The conversation moved to how previous poles are owned by Consolidated and not taken away from Versant. This means that two poles might be situated close together.
“There is a broader conversation” that needs to happen, Town Manager Alex Kimball said about that sort of situation.
“It’s a mess,” Selectboard member Martha Dudman said.
“Invariably when you see that, it’s not Versant,” Kimball said.
It’s been three years, he said, since the town has checked on all the poles that Versant has placed. It was a bit like a treasure hunt finding them all, he added.
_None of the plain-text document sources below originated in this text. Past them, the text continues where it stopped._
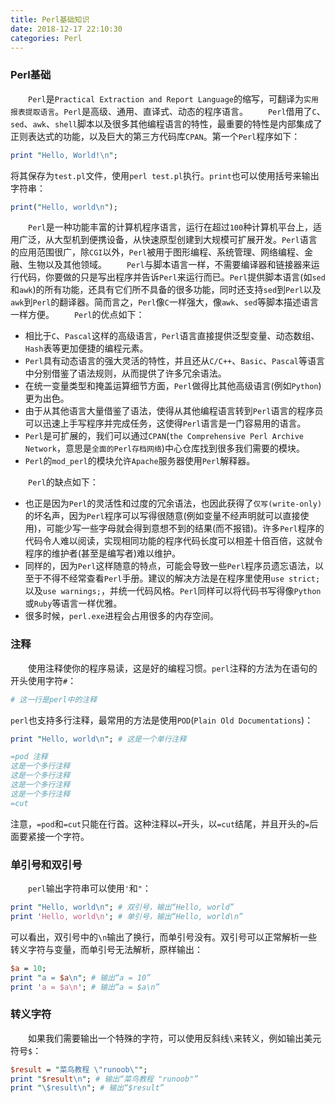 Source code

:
 ```yaml
---
title: Perl基础知识
date: 2018-12-17 22:10:30
categories: Perl
---
```

### Perl基础

&emsp;&emsp;`Perl`是`Practical Extraction and Report Language`的缩写，可翻译为`实用报表提取语言`。`Perl`是高级、通用、直译式、动态的程序语言。
&emsp;&emsp;`Perl`借用了`C`、`sed`、`awk`、`shell`脚本以及很多其他编程语言的特性，最重要的特性是内部集成了正则表达式的功能，以及巨大的第三方代码库`CPAN`。第一个`Perl`程序如下：

``` perl
print "Hello, World!\n";
```

将其保存为`test.pl`文件，使用`perl test.pl`执行。`print`也可以使用括号来输出字符串：

``` perl
print("Hello, world\n");
```

&emsp;&emsp;`Perl`是一种功能丰富的计算机程序语言，运行在超过`100`种计算机平台上，适用广泛，从大型机到便携设备，从快速原型创建到大规模可扩展开发。`Perl`语言的应用范围很广，除`CGI`以外，`Perl`被用于图形编程、系统管理、网络编程、金融、生物以及其他领域。
&emsp;&emsp;`Perl`与脚本语言一样，不需要编译器和链接器来运行代码，你要做的只是写出程序并告诉`Perl`来运行而已。`Perl`提供脚本语言(如`sed`和`awk`)的所有功能，还具有它们所不具备的很多功能，同时还支持`sed`到`Perl`以及`awk`到`Perl`的翻译器。简而言之，`Perl`像`C`一样强大，像`awk`、`sed`等脚本描述语言一样方便。
&emsp;&emsp;`Perl`的优点如下：

- 相比于`C`、`Pascal`这样的高级语言，`Perl`语言直接提供泛型变量、动态数组、`Hash`表等更加便捷的编程元素。
- `Perl`具有动态语言的强大灵活的特性，并且还从`C/C++`、`Basic`、`Pascal`等语言中分别借鉴了语法规则，从而提供了许多冗余语法。
- 在统一变量类型和掩盖运算细节方面，`Perl`做得比其他高级语言(例如`Python`)更为出色。
- 由于从其他语言大量借鉴了语法，使得从其他编程语言转到`Perl`语言的程序员可以迅速上手写程序并完成任务，这使得`Perl`语言是一门容易用的语言。
- `Perl`是可扩展的，我们可以通过`CPAN`(`the Comprehensive Perl Archive Network`，意思是`全面的Perl存档网络`)中心仓库找到很多我们需要的模块。
- `Perl`的`mod_perl`的模块允许`Apache`服务器使用`Perl`解释器。

&emsp;&emsp;`Perl`的缺点如下：

- 也正是因为`Perl`的灵活性和过度的冗余语法，也因此获得了`仅写(write-only)`的坏名声，因为`Perl`程序可以写得很随意(例如变量不经声明就可以直接使用)，可能少写一些字母就会得到意想不到的结果(而不报错)。许多`Perl`程序的代码令人难以阅读，实现相同功能的程序代码长度可以相差十倍百倍，这就令程序的维护者(甚至是编写者)难以维护。
- 同样的，因为`Perl`这样随意的特点，可能会导致一些`Perl`程序员遗忘语法，以至于不得不经常查看`Perl`手册。建议的解决方法是在程序里使用`use strict;`以及`use warnings;`，并统一代码风格。`Perl`同样可以将代码书写得像`Python`或`Ruby`等语言一样优雅。
- 很多时候，`perl.exe`进程会占用很多的内存空间。

### 注释

&emsp;&emsp;使用注释使你的程序易读，这是好的编程习惯。`perl`注释的方法为在语句的开头使用字符`#`：

``` perl
# 这一行是perl中的注释
```

`perl`也支持多行注释，最常用的方法是使用`POD`(`Plain Old Documentations`)：

``` perl
print "Hello, world\n"; # 这是一个单行注释

=pod 注释
这是一个多行注释
这是一个多行注释
这是一个多行注释
这是一个多行注释
=cut
```

注意，`=pod`和`=cut`只能在行首。这种注释以`=`开头，以`=cut`结尾，并且开头的`=`后面要紧接一个字符。

### 单引号和双引号

&emsp;&emsp;`perl`输出字符串可以使用`'`和`"`：

``` perl
print "Hello, world\n"; # 双引号，输出“Hello, world”
print 'Hello, world\n'; # 单引号，输出“Hello, world\n”
```

可以看出，双引号中的`\n`输出了换行，而单引号没有。双引号可以正常解析一些转义字符与变量，而单引号无法解析，原样输出：

``` perl
$a = 10;
print "a = $a\n"; # 输出“a = 10”
print 'a = $a\n'; # 输出“a = $a\n”
```

### 转义字符

&emsp;&emsp;如果我们需要输出一个特殊的字符，可以使用反斜线`\`来转义，例如输出美元符号`$`：

``` perl
$result = "菜鸟教程 \"runoob\"";
print "$result\n"; # 输出“菜鸟教程 "runoob"”
print "\$result\n"; # 输出“$result”
```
SALT BIDS AND NEW MULTI-USE VEHICLE
The board approved purchasing 1,700 tons of salt at a purchase price of $76.06 per ton.
The contract is with New England Salt. The company was the lowest bidder in a League of Towns (LOT) collective salt bid process. Ellsworth sent out those bids.
Three were returned: Morton Salt, Inc at $94.18 per ton, Eastern Salt Co at $91.00 per ton, and New England Salt at $76.06 per ton.
It is unknown if it will arrive before or after the new salt shed is built. The salt will be delivered to the highway garage.
According to an email from Public Works Director Brian Henkel, “New England Salt was also the lowest bidder for the Towns’ salt purchase this current fiscal year. That purchase was completed through the State of Maine Bureau of Purchases bid process. While the State bid process is still open, at least one of the respondents to the LoT bid request, Eastern Salt, stated that the current LOT bid price is void should a town accept the State bid.”
The board also approved $175,626 for outfitting a 2025 International Navistar multi-use vehicle.
Henkel said he’d like to keep one of those in the cycle of public works’ vehicles. This is the first the town owns.